Injecting medication directly into a horse's joint might make some owners wary of complications. But British researchers have recently shown that, when careful aseptic techniques are used, the risks are actually very low.
Synovial sepsis—infection of the intra-joint (synovial) area—following therapeutic injection is “extremely low” when the veterinarian uses aseptic techniques, said Lewis C.R. Smith, BVetMed, CertES(Orth), DipECVS, MRCVS, of Rossdales Equine Hospital in Newmarket, Suffolk, England.
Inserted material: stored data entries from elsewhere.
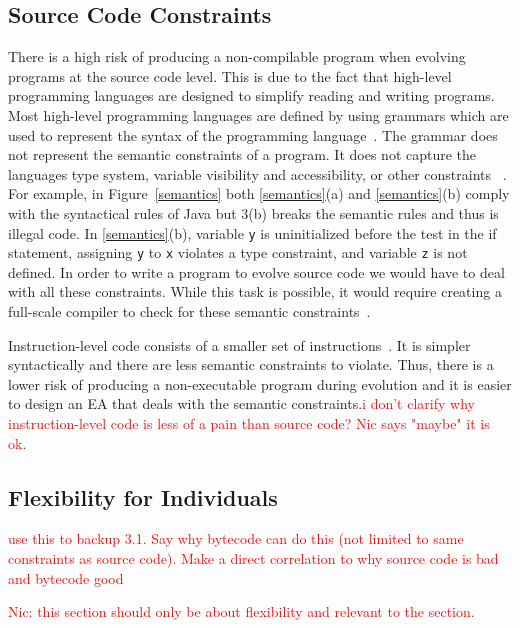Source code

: \documentclass{sig-alternate}
\newcommand{\mycomment}[1]{\textcolor{red}{#1}}
\begin{document}
\subsection{Source Code Constraints}
There is a high risk of producing a non-compilable program when evolving programs at the source code level. This is due to the fact that high-level programming languages are designed to simplify reading and writing programs. Most high-level programming languages are defined by using grammars which are used to represent the syntax of the programming language~\cite{Oracle:2013,Assembly:2010}. The grammar does not represent the semantic constraints of a program. It does not capture the languages type system, variable visibility and accessibility, or other constraints ~\cite{FINCH:2011}. For example, in Figure~\ref{semantics} both \ref{semantics}(a) and \ref{semantics}(b) comply with the syntactical rules of Java but 3(b) breaks the semantic rules and thus is illegal code. In \ref{semantics}(b), variable \texttt{y} is uninitialized before the test in the if statement, assigning \texttt{y} to \texttt{x} violates a type constraint, and variable \texttt{z} is not defined. In order to write a program to evolve source code we would have to deal with all these constraints. While this task is possible, it would require creating a full-scale compiler to check for these semantic constraints~\cite{FINCH:2011}.\par

Instruction-level code consists of a smaller set of instructions~\cite{Assembly:2010}. It is simpler syntactically and there are less semantic constraints to violate. Thus, there is a lower risk of producing a non-executable program during evolution and it is easier to design an EA that deals with the semantic constraints.\mycomment{i don't clarify why instruction-level code is less of a pain than source code? Nic says "maybe" it is ok.}

\subsection{Flexibility  for Individuals}\mycomment{use this to backup 3.1. Say why bytecode can do this (not limited to same constraints as source code). Make a direct correlation to why source code is bad and bytecode good}

\mycomment{Nic: this section should only be about flexibility and relevant to the section.}
\end{document}
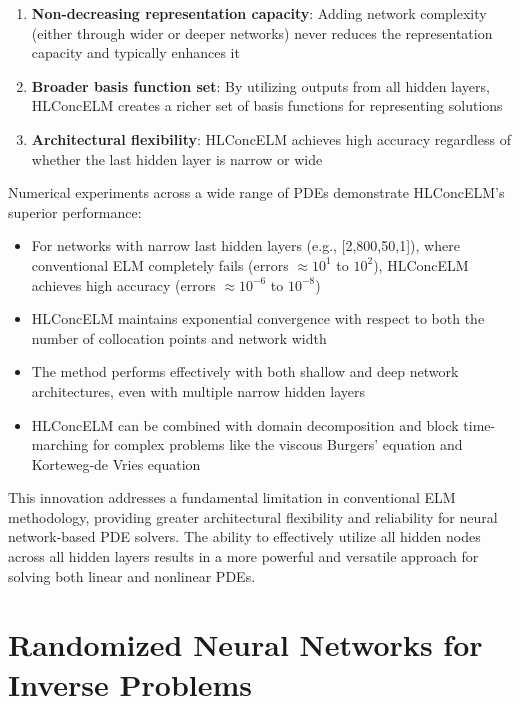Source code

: \documentclass[11pt]{article}
\begin{document}
\begin{enumerate}
    \item \textbf{Non-decreasing representation capacity}: Adding network complexity (either through wider or deeper networks) never reduces the representation capacity and typically enhances it
    
    \item \textbf{Broader basis function set}: By utilizing outputs from all hidden layers, HLConcELM creates a richer set of basis functions for representing solutions
    
    \item \textbf{Architectural flexibility}: HLConcELM achieves high accuracy regardless of whether the last hidden layer is narrow or wide
\end{enumerate}

Numerical experiments across a wide range of PDEs demonstrate HLConcELM's superior performance:

\begin{itemize}
    \item For networks with narrow last hidden layers (e.g., [2,800,50,1]), where conventional ELM completely fails (errors $\approx 10^1$ to $10^2$), HLConcELM achieves high accuracy (errors $\approx 10^{-6}$ to $10^{-8}$)
    
    \item HLConcELM maintains exponential convergence with respect to both the number of collocation points and network width
    
    \item The method performs effectively with both shallow and deep network architectures, even with multiple narrow hidden layers
    
    \item HLConcELM can be combined with domain decomposition and block time-marching for complex problems like the viscous Burgers' equation and Korteweg-de Vries equation
\end{itemize}

This innovation addresses a fundamental limitation in conventional ELM methodology, providing greater architectural flexibility and reliability for neural network-based PDE solvers. The ability to effectively utilize all hidden nodes across all hidden layers results in a more powerful and versatile approach for solving both linear and nonlinear PDEs.

\section{Randomized Neural Networks for Inverse Problems}
\end{document}

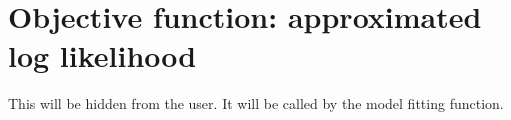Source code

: \documentclass{article}
\begin{document}
%
%


\section{Objective function: approximated log likelihood}\label{sec:objfun}
This will be hidden from the user. It will be called by the model fitting function.
\end{document}
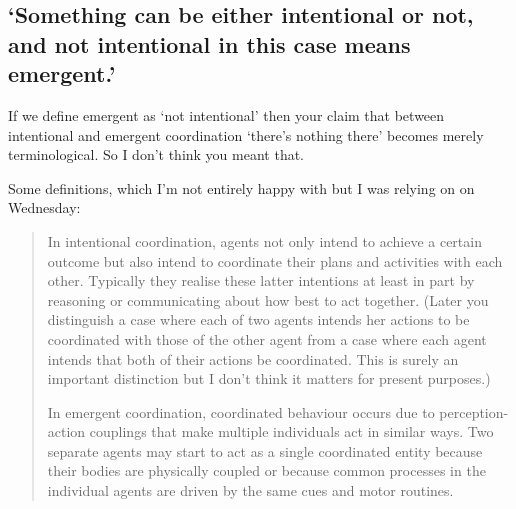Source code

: \documentclass[12pt,\papersize]{extarticle}
\begin{document}
\setlength\footnotesep{1em}


\author{}
\date{}





\subsection{`Something  can be either intentional or not, and not intentional in this case means emergent.'}

If we define emergent as `not intentional' then your claim that between intentional and emergent coordination `there's nothing there' becomes merely terminological.  So I don't think you meant that.

Some definitions, which I'm not entirely happy with but I was relying on on Wednesday:
\begin{quote}
In intentional coordination, agents not only intend to achieve a certain outcome but also intend to coordinate their plans and activities with each other.  Typically they realise these latter intentions at least in part by reasoning or communicating about how best to act together.  (Later you distinguish a case where each of two agents intends her actions to be coordinated with those of the other agent from a case where each agent intends that both of their actions be coordinated.  This is surely an important distinction but I don't think it matters for present purposes.)

In emergent coordination, coordinated behaviour occurs due to perception-action couplings that make multiple individuals act in similar ways.  Two separate agents may start to act as a single coordinated entity because their bodies are physically coupled or because common processes in the individual agents are driven by the same cues and motor routines. 
\end{quote}
\end{document}
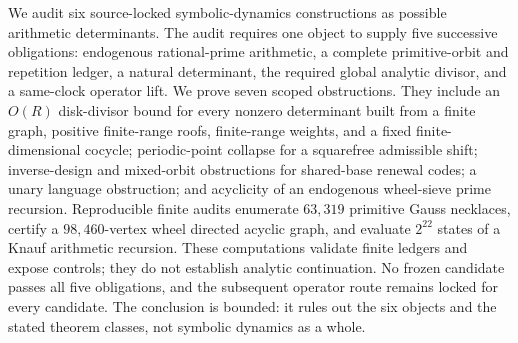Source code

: We audit six source-locked symbolic-dynamics constructions as possible
arithmetic determinants.  The audit requires one object to supply five
successive obligations: endogenous rational-prime arithmetic, a complete
primitive-orbit and repetition ledger, a natural determinant, the required
global analytic divisor, and a same-clock operator lift.  We prove seven
scoped obstructions.  They include an \(O(R)\) disk-divisor bound for every
nonzero determinant built from a finite graph, positive finite-range roofs,
finite-range weights, and a fixed finite-dimensional cocycle; periodic-point
collapse for a squarefree
admissible shift; inverse-design and mixed-orbit obstructions for shared-base
renewal codes; a unary language obstruction; and acyclicity of an endogenous
wheel-sieve prime recursion.  Reproducible finite audits enumerate \(63{,}319\)
primitive Gauss necklaces, certify a \(98{,}460\)-vertex wheel directed
acyclic graph, and evaluate \(2^{22}\) states of a Knauf arithmetic recursion.
These computations validate finite ledgers and expose controls; they do not
establish analytic continuation.  No frozen candidate passes all five
obligations, and the subsequent operator route remains locked for every
candidate.  The conclusion is bounded: it rules out the six objects and the
stated theorem classes, not symbolic dynamics as a whole.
Smith and colleagues reviewed all 9,456 intra-synovial medications (ISMs) administered by nine different veterinarians in the practice over a five-year period (2006-2011). They administered these injections to 1,732 horses—mostly Thoroughbred racehorses—in 4,332 sessions. The most commonly medicated joints were the knee, the front fetlock, and the hind fetlock.
After reviewing the records, the team noted only 12 complications from nearly 9,500 injections—and only four of those actually developed into synovial sepsis. All four synovial sepsis cases were successfully treated with joint lavage, and the horses returned to their regular training and performance routine in two to six months, Smith said.
One specific injection appeared to carry an increased risk of synovial sepsis compared to the others, he said. While only 15 polysulfated glycosaminoglycan (PSGAG) injections were given (0.0016% of the ISMs administered), this drug was associated with two of the four (50%) synovial sepsis cases.
The other two sepsis cases resulted from corticosteroid injections, he said. Of the 12 complications, two resulted from PSGAG injections (both leading to synovial sepsis), and 10 resulted from corticosteroid injections (20% leading to synovial sepsis).
Additionally, Smith said, administering the antiobiotic amikacin with the injection appeared to have a protective effect, he said, as three of the four synovial sepsis cases stemmed from injections in which amikacin was not used. Smith said he recommends including an antimicrobial in ISM protocol, especially when using PSGAGs.
Smith also outlined the proper aseptic technique to follow during joint injections, including the use of sterile materials and thoroughly scrubbing the skin covering the joint prior to injection. For the ISMs included in the study, veterinarians scrubbed the horse's skin for five minutes using a chlorhexidine-based scrub, applied in concentric circles. Then, they cleaned the scrub off the area with surgical spirit (alcohol). Veterinarians drew injections from single-use bottles while wearing sterile surgical latex gloves, with care taken to ensure that the gloves were not contaminated prior to injection.
Ensuring an aseptic environment during injections did not require hospitalization—in fact, all of the horses included in the study were treated in the field, Smith said. Clipping (because some individuals believe hair at the injection site contributes to increased bacteria flora) was also unnecessary, as none of the horses were clipped for the procedure.
“As veterinarians we do worry about causing a complication, especially one a serious as synovial sepsis,” said Smith. “So while I will continue to warn clients over the risk, at least now I can give them an accurate figure.”
The study, "Risks of Synovial Sepsis Following Intrasynovial Medication in Ambulatory Practice, 2006–2011: 9456 Intrasynovial Injections," was published in the Equine Veterinary Journal.
Disclaimer: Seek the advice of a qualified veterinarian before proceeding with any diagnosis, treatment, or therapy.